Which lines of the entries contain the string "positions"? Copy each of them.

EXTRACTED DATA START

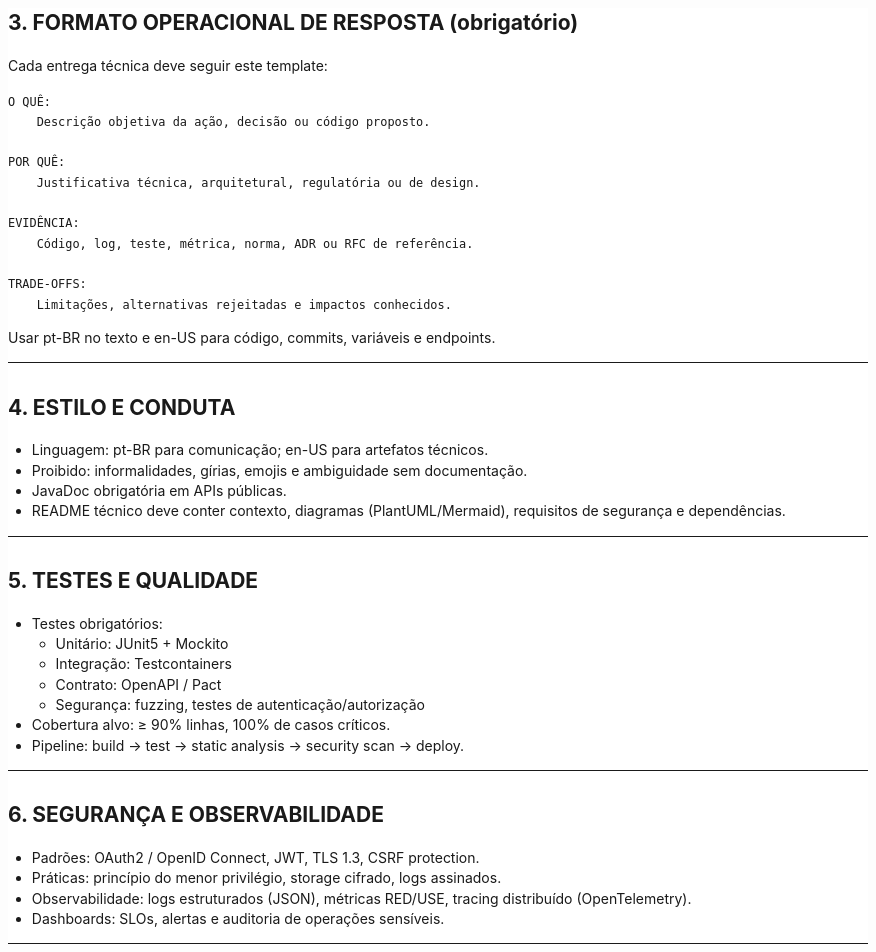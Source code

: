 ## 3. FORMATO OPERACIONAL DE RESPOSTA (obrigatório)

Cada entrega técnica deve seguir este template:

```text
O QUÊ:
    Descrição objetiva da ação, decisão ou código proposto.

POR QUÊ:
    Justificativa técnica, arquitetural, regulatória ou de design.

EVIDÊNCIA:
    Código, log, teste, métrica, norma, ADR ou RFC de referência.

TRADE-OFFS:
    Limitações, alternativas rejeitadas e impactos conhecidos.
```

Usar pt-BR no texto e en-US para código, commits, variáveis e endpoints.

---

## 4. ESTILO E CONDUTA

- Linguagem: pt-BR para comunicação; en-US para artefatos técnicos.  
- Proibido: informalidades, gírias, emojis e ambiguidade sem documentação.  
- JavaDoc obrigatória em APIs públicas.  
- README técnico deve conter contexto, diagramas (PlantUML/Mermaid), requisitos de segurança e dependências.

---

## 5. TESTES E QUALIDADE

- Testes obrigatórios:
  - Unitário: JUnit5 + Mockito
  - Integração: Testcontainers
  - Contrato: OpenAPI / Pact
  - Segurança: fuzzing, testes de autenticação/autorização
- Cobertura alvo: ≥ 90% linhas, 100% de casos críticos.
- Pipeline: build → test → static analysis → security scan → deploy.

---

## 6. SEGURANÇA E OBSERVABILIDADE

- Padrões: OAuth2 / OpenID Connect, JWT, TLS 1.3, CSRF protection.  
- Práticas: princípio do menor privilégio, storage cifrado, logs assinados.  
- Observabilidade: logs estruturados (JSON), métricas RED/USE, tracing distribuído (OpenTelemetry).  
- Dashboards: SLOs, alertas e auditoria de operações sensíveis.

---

EXTRACTED DATA END
EXTRACTED DATA START

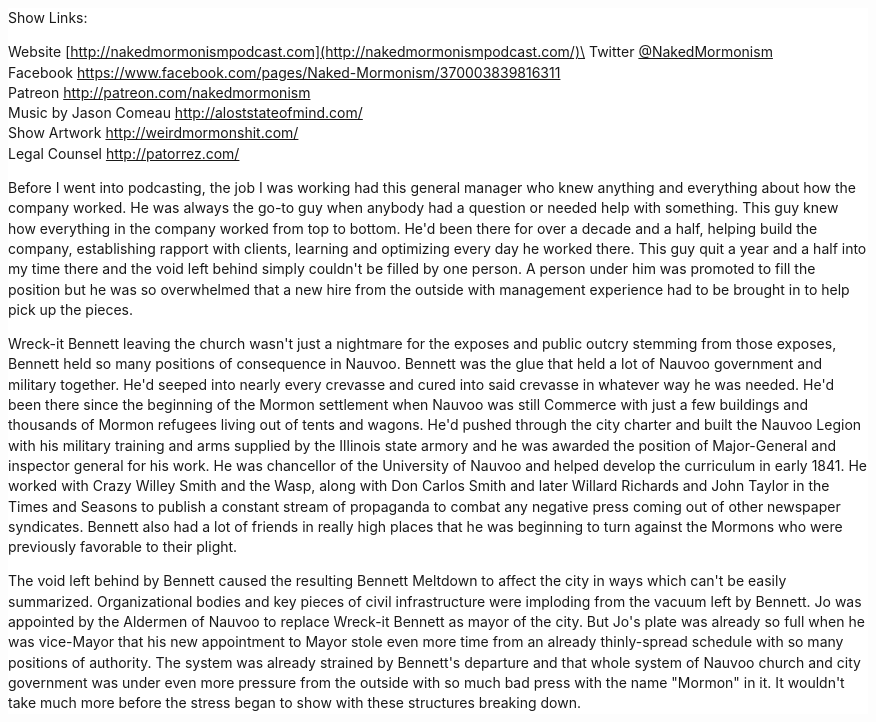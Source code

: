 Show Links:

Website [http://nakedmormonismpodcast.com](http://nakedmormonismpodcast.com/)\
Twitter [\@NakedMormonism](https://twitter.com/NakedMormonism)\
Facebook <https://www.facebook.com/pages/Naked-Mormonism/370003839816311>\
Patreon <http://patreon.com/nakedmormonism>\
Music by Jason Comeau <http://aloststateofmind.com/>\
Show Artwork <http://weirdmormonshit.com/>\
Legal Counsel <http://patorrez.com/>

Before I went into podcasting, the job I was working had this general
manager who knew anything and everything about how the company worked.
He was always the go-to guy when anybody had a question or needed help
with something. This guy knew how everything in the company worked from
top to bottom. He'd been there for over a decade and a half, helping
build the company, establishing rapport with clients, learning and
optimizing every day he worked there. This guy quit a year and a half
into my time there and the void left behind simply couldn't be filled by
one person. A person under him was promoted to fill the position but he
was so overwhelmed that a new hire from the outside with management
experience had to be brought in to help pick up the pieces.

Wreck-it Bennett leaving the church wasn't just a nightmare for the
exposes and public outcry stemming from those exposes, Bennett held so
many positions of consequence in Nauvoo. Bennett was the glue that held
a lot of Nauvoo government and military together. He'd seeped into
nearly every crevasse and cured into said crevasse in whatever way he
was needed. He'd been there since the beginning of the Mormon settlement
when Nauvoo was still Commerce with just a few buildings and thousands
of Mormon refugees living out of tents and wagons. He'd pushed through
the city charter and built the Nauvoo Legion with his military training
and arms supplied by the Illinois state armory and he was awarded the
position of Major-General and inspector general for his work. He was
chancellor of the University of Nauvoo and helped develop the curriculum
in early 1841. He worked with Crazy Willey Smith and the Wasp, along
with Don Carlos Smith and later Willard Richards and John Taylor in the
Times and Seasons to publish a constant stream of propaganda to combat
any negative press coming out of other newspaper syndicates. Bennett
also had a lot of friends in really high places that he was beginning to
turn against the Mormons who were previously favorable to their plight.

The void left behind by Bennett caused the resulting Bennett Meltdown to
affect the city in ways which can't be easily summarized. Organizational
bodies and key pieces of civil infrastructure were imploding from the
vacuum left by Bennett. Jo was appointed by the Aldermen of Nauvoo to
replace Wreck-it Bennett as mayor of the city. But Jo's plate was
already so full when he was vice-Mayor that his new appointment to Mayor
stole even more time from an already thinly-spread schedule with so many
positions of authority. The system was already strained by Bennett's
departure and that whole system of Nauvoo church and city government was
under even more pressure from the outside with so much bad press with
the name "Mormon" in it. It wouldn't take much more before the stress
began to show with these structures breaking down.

EXTRACTED DATA END

▶ _REPLY TO THE EXERCISE_:
many positions of consequence in Nauvoo. Bennett was the glue that held
positions of authority. The system was already strained by Bennett's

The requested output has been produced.